Advertisement

Culver City to Lease Substation, Park

Share
Times Staff Writer

The Los Angeles City Council has approved a proposal by Councilman Zev Yaroslavsky to lease the 79-year-old Ivy Substation and the adjacent two-acre Media Park to Culver City for the next 40 years.

Under an agreement between the two cities, Culver City will spend about $1 million in redevelopment funds to upgrade the park and renovate the building’s interior, leaving its shell intact. Jody Hall-Esser, Culver City community development director, said the agreement allows Culver City to withdraw from the renovation if it finds the job too expensive. She said the city would use the substation for some sort of recreational facility.

The agreement ends years of negotiations over Media Park and the two-story, brick substation, once a power station for the Red Car trolley line. Because the substation is near Culver City’s downtown business district, many thought the dilapidated structure was in Culver City. It is actually in Los Angeles.

Advertisement

All renovation plans will have to be approved by Los Angeles officials. Culver City also plans to improve landscaping in Media Park, which Mayor Paul A. Netzel said Los Angeles has failed to maintain.

Los Angeles had considered selling the substation in 1983 but later discovered that the building could only be leased to a public agency because the city bought it with gasoline tax revenues, according to Roberta Goldstone, a Yaroslavsky spokeswoman.

Los Angeles, which decided to retain ownership of the building and park but did not have the money to renovate them, was looking for a public agency willing to spend $1 million to refurbish both, Goldstone said. Culver City was the only interested public agency with that kind of money, she said.

“We couldn’t afford to rehabilitate it ourselves,” Goldstone said, “and we didn’t want to sell it; it’s a good piece of property.”

Media Park negotiations go back to 1963 when Culver City unsuccessfully asked Los Angeles to consider transferring jurisdiction to Culver City.

Then, in 1966, Los Angeles proposed selling the park to Culver City and using the funds to build a new park in the Palms area. The proposal didn’t go anywhere. In 1969, the city tried to sell the land to two private developers for $130,000, after failing to get its asking price of $200,000. But the sale was blocked by then-Councilman Tom Bradley, who said the city should have received the full $200,000.

Advertisement

A park lease agreement between Los Angeles and Culver City was proposed in 1978, but was not approved by the Los Angeles Recreation and Parks Commission until last June.

The Culver City lease took years to process because it had to go through the Los Angeles Departments of Public Works and Recreation and Parks; the Recreation and Parks and Cultural Arts commissions; the City Council’s Planning Committee and the City Council.

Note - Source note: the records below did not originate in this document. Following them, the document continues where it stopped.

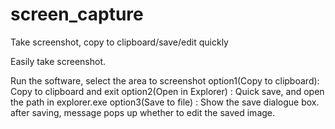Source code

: # screen_capture
Take screenshot, copy to clipboard/save/edit quickly

Easily take screenshot.

Run the software, select the area to screenshot
  option1(Copy to clipboard): Copy to clipboard and exit
  option2(Open in Explorer) : Quick save, and open the path in explorer.exe
  option3(Save to file)     : Show the save dialogue box. after saving, message pops up whether to edit the saved image.
  
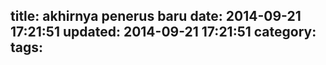 title: akhirnya penerus baru
date: 2014-09-21 17:21:51
updated: 2014-09-21 17:21:51
category:
tags:
---
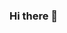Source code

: ### Hi there 👋

<!--
**I am Dubem,I'm a senior software Engineer with experience deploying innovative solutions using .net, C#, Nodejs,TypeScript

Here are some ideas to get you started:

- 🔭 I’m currently working on Amazing Things
- 🌱 I’m currently building amazing things
- 👯 I’m looking to collaborate on Projects with Solidity and Rust
- 🤔 I’m looking for help with Smart Contract Security
- 💬 Ask me about Amazing stuffs ...
- 📫 How to reach me: Dubem@007
- 😄 Pronouns: That guy
- ⚡ Fun fact: ...
//dotekeiwebia@yahoo.com
-->
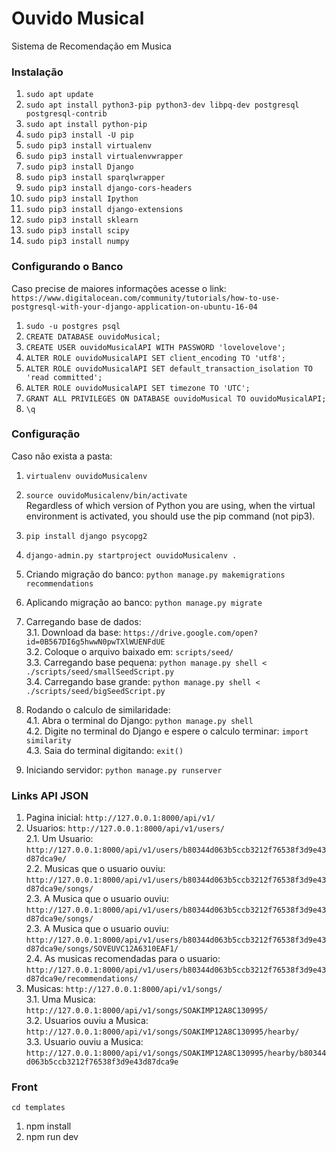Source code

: # Ouvido Musical  
Sistema de Recomendação em Musica  

### Instalação  
1. `sudo apt update`  
2. `sudo apt install python3-pip python3-dev libpq-dev postgresql postgresql-contrib`  
3. `sudo apt install python-pip`  
4. `sudo pip3 install -U pip`  
5. `sudo pip3 install virtualenv`  
6. `sudo pip3 install virtualenvwrapper`    
7. `sudo pip3 install Django`    
8. `sudo pip3 install sparqlwrapper`  
9. `sudo pip3 install django-cors-headers`  
10. `sudo pip3 install Ipython`  
11. `sudo pip3 install django-extensions`  
11. `sudo pip3 install sklearn`  
11. `sudo pip3 install scipy`  
11. `sudo pip3 install numpy`  

### Configurando o Banco  
Caso precise de maiores informações acesse o link:   `https://www.digitalocean.com/community/tutorials/how-to-use-postgresql-with-your-django-application-on-ubuntu-16-04`  
1. `sudo -u postgres psql`  
2. `CREATE DATABASE ouvidoMusical;`  
3. `CREATE USER ouvidoMusicalAPI WITH PASSWORD 'lovelovelove';`  
4. `ALTER ROLE ouvidoMusicalAPI SET client_encoding TO 'utf8';`  
5. `ALTER ROLE ouvidoMusicalAPI SET default_transaction_isolation TO 'read committed';`  
6. `ALTER ROLE ouvidoMusicalAPI SET timezone TO 'UTC';`  
7. `GRANT ALL PRIVILEGES ON DATABASE ouvidoMusical TO ouvidoMusicalAPI;`  
8. `\q`  

### Configuração  

Caso não exista a pasta:  
1. `virtualenv ouvidoMusicalenv`  
2. `source ouvidoMusicalenv/bin/activate`  
Regardless of which version of Python you are using, when the virtual environment is activated, you should use the pip command (not pip3).  
3. `pip install django psycopg2`  
4. `django-admin.py startproject ouvidoMusicalenv .`  

1. Criando migração do banco: `python manage.py makemigrations recommendations`  
2. Aplicando migração ao banco: `python manage.py migrate`  
3. Carregando base de dados:  
  3.1. Download da base: `https://drive.google.com/open?id=0B567DI6g5hwwN0pwTXlWUENFdUE`  
  3.2. Coloque o arquivo baixado em: `scripts/seed/`  
  3.3. Carregando base pequena: `python manage.py shell < ./scripts/seed/smallSeedScript.py`  
  3.4. Carregando base grande: `python manage.py shell < ./scripts/seed/bigSeedScript.py`  
4. Rodando o calculo de similaridade:  
  4.1. Abra o terminal do Django: `python manage.py shell`  
  4.2. Digite no terminal do Django e espere o calculo terminar: `import similarity`  
  4.3. Saia do terminal digitando: `exit()`  
5. Iniciando servidor: `python manage.py runserver`  


### Links API JSON  
1. Pagina inicial: `http://127.0.0.1:8000/api/v1/`  
2. Usuarios: `http://127.0.0.1:8000/api/v1/users/`  
  2.1. Um Usuario: `http://127.0.0.1:8000/api/v1/users/b80344d063b5ccb3212f76538f3d9e43d87dca9e/`  
  2.2. Musicas que o usuario ouviu:   `http://127.0.0.1:8000/api/v1/users/b80344d063b5ccb3212f76538f3d9e43d87dca9e/songs/`  
  2.3. A Musica que o usuario ouviu:   `http://127.0.0.1:8000/api/v1/users/b80344d063b5ccb3212f76538f3d9e43d87dca9e/songs/`  
  2.3. A Musica que o usuario ouviu:   `http://127.0.0.1:8000/api/v1/users/b80344d063b5ccb3212f76538f3d9e43d87dca9e/songs/SOVEUVC12A6310EAF1/`  
  2.4. As musicas recomendadas para o usuario:   `http://127.0.0.1:8000/api/v1/users/b80344d063b5ccb3212f76538f3d9e43d87dca9e/recommendations/`  
3. Musicas: `http://127.0.0.1:8000/api/v1/songs/`  
  3.1. Uma Musica: `http://127.0.0.1:8000/api/v1/songs/SOAKIMP12A8C130995/`  
  3.2. Usuarios ouviu a Musica: `http://127.0.0.1:8000/api/v1/songs/SOAKIMP12A8C130995/hearby/`  
  3.3. Usuario ouviu a Musica:   `http://127.0.0.1:8000/api/v1/songs/SOAKIMP12A8C130995/hearby/b80344d063b5ccb3212f76538f3d9e43d87dca9e`  

### Front  
`cd templates`  
1. npm install  
2. npm run dev  
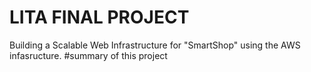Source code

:# LITA FINAL PROJECT
 Building a Scalable Web Infrastructure for "SmartShop" using the AWS infasructure.
#summary of this project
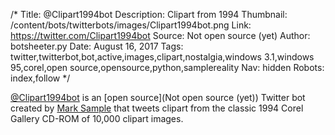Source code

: /*
Title: @Clipart1994bot
Description: Clipart from 1994
Thumbnail: /content/bots/twitterbots/images/Clipart1994bot.png
Link: https://twitter.com/Clipart1994bot
Source: Not open source (yet)
Author: botsheeter.py
Date: August 16, 2017
Tags: twitter,twitterbot,bot,active,images,clipart,nostalgia,windows 3.1,windows 95,corel,open source,opensource,python,samplereality
Nav: hidden
Robots: index,follow
*/

[@Clipart1994bot](https://twitter.com/Clipart1994bot) is an [open source](Not open source (yet)) Twitter bot created by [Mark Sample](https://twitter.com/samplereality) that tweets clipart from the classic 1994 Corel Gallery CD-ROM of 10,000 clipart images.

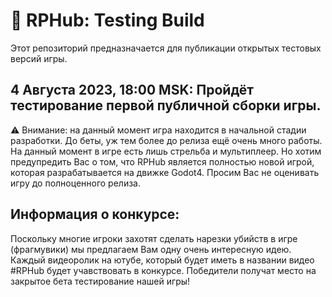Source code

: # 🚀 RPHub: Testing Build
Этот репозиторий предназначается для публикации открытых тестовых версий игры. 

## 4 Августа 2023, 18:00 MSK: Пройдёт тестирование первой публичной сборки игры. 
⚠️ Внимание: на данный момент игра находится в начальной стадии разработки. До беты, уж тем более до релиза ещё очень много работы. На данный момент в игре есть лишь стрельба и мультиплеер. Но хотим предупредить Вас о том, что RPHub является полностью новой игрой, которая разрабатывается на движке Godot4. Просим Вас не оценивать игру до полноценного релиза.

## Информация о конкурсе:
Поскольку многие игроки захотят сделать нарезки убийств в игре (фрагмувики) мы предлагаем Вам одну очень интересную идею. Каждый видеоролик на ютубе, который будет иметь в названии видео #RPHub будет учавствовать в конкурсе. Победители получат место на закрытое бета тестирование нашей игры!
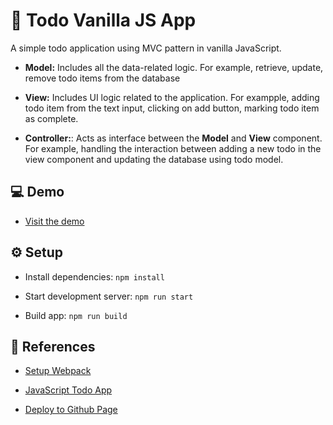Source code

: # 📝 Todo Vanilla JS App

A simple todo application using MVC pattern in vanilla JavaScript.

- **Model:** Includes all the data-related logic. For example, retrieve, update, remove todo items from the database

- **View:** Includes UI logic related to the application. For exampple, adding todo item from the text input, clicking on add button, marking todo item as complete.

- **Controller:**: Acts as interface between the **Model** and **View** component. For example, handling the interaction between adding a new todo in the view component and updating the database using todo model.

## 💻 Demo

- [Visit the demo](https://sajalshres.github.io/todo-mvc-js/)

## ⚙ Setup

- Install dependencies: `npm install`

- Start development server: `npm run start`

- Build app: `npm run build`

## 📌 References

- [Setup Webpack](https://dev.to/pixelgoo/how-to-configure-webpack-from-scratch-for-a-basic-website-46a5)

- [JavaScript Todo App](https://www.taniarascia.com/javascript-mvc-todo-app/)

- [Deploy to Github Page](https://dev.to/rolanddoda/deploy-to-github-pages-like-a-pro-with-github-actions-4hdg)
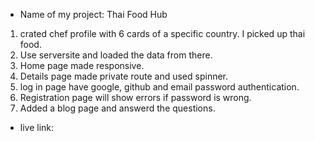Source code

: - Name of my project: Thai Food Hub
1. crated chef profile with 6 cards of a specific country. I picked up thai food.
2. Use serversite and loaded the data from there.
3. Home page made responsive.
4. Details page made private route and used spinner.
5. log in page have google, github and email password authentication.
6. Registration page will show errors if password is wrong.
7. Added a blog page and answerd the questions.


- live link: 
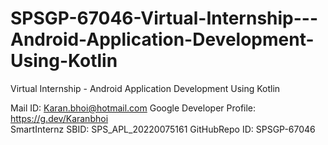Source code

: # SPSGP-67046-Virtual-Internship---Android-Application-Development-Using-Kotlin
Virtual Internship - Android Application Development Using Kotlin

Mail ID: Karan.bhoi@hotmail.com
Google Developer Profile: https://g.dev/Karanbhoi   
SmartInternz SBID: SPS_APL_20220075161
GitHubRepo ID: SPSGP-67046
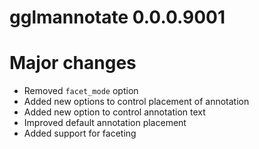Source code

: # gglmannotate 0.0.0.9001

# Major changes

- Removed `facet_mode` option
- Added new options to control placement of annotation
- Added new option to control annotation text
- Improved default annotation placement
- Added support for faceting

The lease is being drafted by the Los Angeles city attorney’s office.

The Ivy Substation was once a key power station for the old Pacific Red Car trolley lines at Venice and Culver boulevards. Built in the Mission revival style in 1907, it provided power for the Pacific Railway’s Santa Monica Air Line, the Venice Short Line and the Redondo Line. The building was acquired by Los Angeles in 1977 and in 1978 was designated a historical and cultural monument by the city and placed in the National Registry of Historic Places.

In recent years, the substation has served as shelter for squatters. One of them, Phillip Rivera, a junk artist who said he has lived there for about six years, said he hopes Culver City allows him and the others to remain in the building at least through the winter.

Hall-Esser said city officials, who are aware of the transients, do not know when they will ask them to leave the building. Culver City will probably sign the lease sometime in December, she said.